A Japanese Foreign Ministry official said ministry officials were aware that Lai was in Japan on a private visit to pay his respects after Abe was killed on Friday.

The official declined to give further details, including how long Lai would be in Japan.

"We know this person is probably still in Japan but on a private visit to pay respects as Abe's friend."

Taiwan's Presidential Office said it had no comment, but noted Lai was "a close friend for many years" of Abe and his family.

Taiwan's Foreign Ministry said it would not comment on Lai's "personal schedule". It did not elaborate.

Taiwan's official Central News Agency said Lai was the most senior official to visit Japan since Tokyo broke official ties with Taipei in 1972 and forged relations with Beijing.

It cited a senior lawmaker from the ruling Democratic Progressive Party as saying Lai visited Abe's residence in Tokyo to offer condolences and would attend his funeral on Tuesday.

Like most nations, Japan has no formal diplomatic ties with the Chinese-claimed island, but some senior Japanese officials have become increasingly outspoken about their support for Taiwan in recent years.

China says the democratic island does not have the right to state-to-state relations and has stepped up efforts to isolate it diplomatically.

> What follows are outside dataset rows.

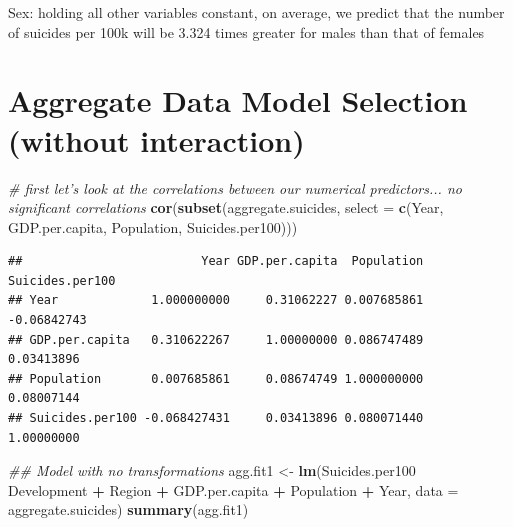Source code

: \documentclass[11pt,]{article}
\newenvironment{Shaded}{\begin{snugshade}}{\end{snugshade}}
\newcommand{\CommentTok}[1]{\textcolor[rgb]{0.56,0.35,0.01}{\textit{#1}}}
\newcommand{\DataTypeTok}[1]{\textcolor[rgb]{0.13,0.29,0.53}{#1}}
\newcommand{\KeywordTok}[1]{\textcolor[rgb]{0.13,0.29,0.53}{\textbf{#1}}}
\newcommand{\NormalTok}[1]{#1}
\newcommand{\OperatorTok}[1]{\textcolor[rgb]{0.81,0.36,0.00}{\textbf{#1}}}
\newcommand{\StringTok}[1]{\textcolor[rgb]{0.31,0.60,0.02}{#1}}
\begin{document}
Sex: holding all other variables constant, on average, we predict that
the number of suicides per 100k will be 3.324 times greater for males
than that of females

\hypertarget{aggregate-data-model-selection-without-interaction}{%
\section{Aggregate Data Model Selection (without
interaction)}\label{aggregate-data-model-selection-without-interaction}}

\begin{Shaded}
\begin{Highlighting}[]
\CommentTok{# first let's look at the correlations between our numerical predictors... no significant correlations}
\KeywordTok{cor}\NormalTok{(}\KeywordTok{subset}\NormalTok{(aggregate.suicides, }\DataTypeTok{select =} \KeywordTok{c}\NormalTok{(Year, GDP.per.capita, Population, Suicides.per100)))}
\end{Highlighting}
\end{Shaded}

\begin{verbatim}
##                         Year GDP.per.capita  Population Suicides.per100
## Year             1.000000000     0.31062227 0.007685861     -0.06842743
## GDP.per.capita   0.310622267     1.00000000 0.086747489      0.03413896
## Population       0.007685861     0.08674749 1.000000000      0.08007144
## Suicides.per100 -0.068427431     0.03413896 0.080071440      1.00000000
\end{verbatim}

\begin{Shaded}
\begin{Highlighting}[]
\CommentTok{## Model with no transformations}
\NormalTok{agg.fit1 <-}\StringTok{ }\KeywordTok{lm}\NormalTok{(Suicides.per100 }\OperatorTok{~}\StringTok{ }\NormalTok{Development }\OperatorTok{+}\StringTok{ }\NormalTok{Region }\OperatorTok{+}\StringTok{ }\NormalTok{GDP.per.capita }\OperatorTok{+}\StringTok{ }\NormalTok{Population }\OperatorTok{+}\StringTok{ }\NormalTok{Year, }\DataTypeTok{data =}\NormalTok{ aggregate.suicides)}
\KeywordTok{summary}\NormalTok{(agg.fit1)}
\end{Highlighting}
\end{Shaded}
\end{document}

Lai was seen earlier on Monday visiting Abe's residence with Taiwan's de facto ambassador to Japan, Frank Hsieh, according to Japanese media reports.

Earlier on Monday, Taiwanese President Tsai Ing-wen offered her condolences during a visit to Japan's de facto embassy in Taipei, saying she would continue Abe's legacy of closer Taiwan-Japan relationships and deepen ties between the two sides.

She had ordered that Taiwan's flags be flown at half-staff through Monday to honour Abe, who was widely considered in Taiwan as being key in contributing towards warming Taipei-Tokyo ties in recent years.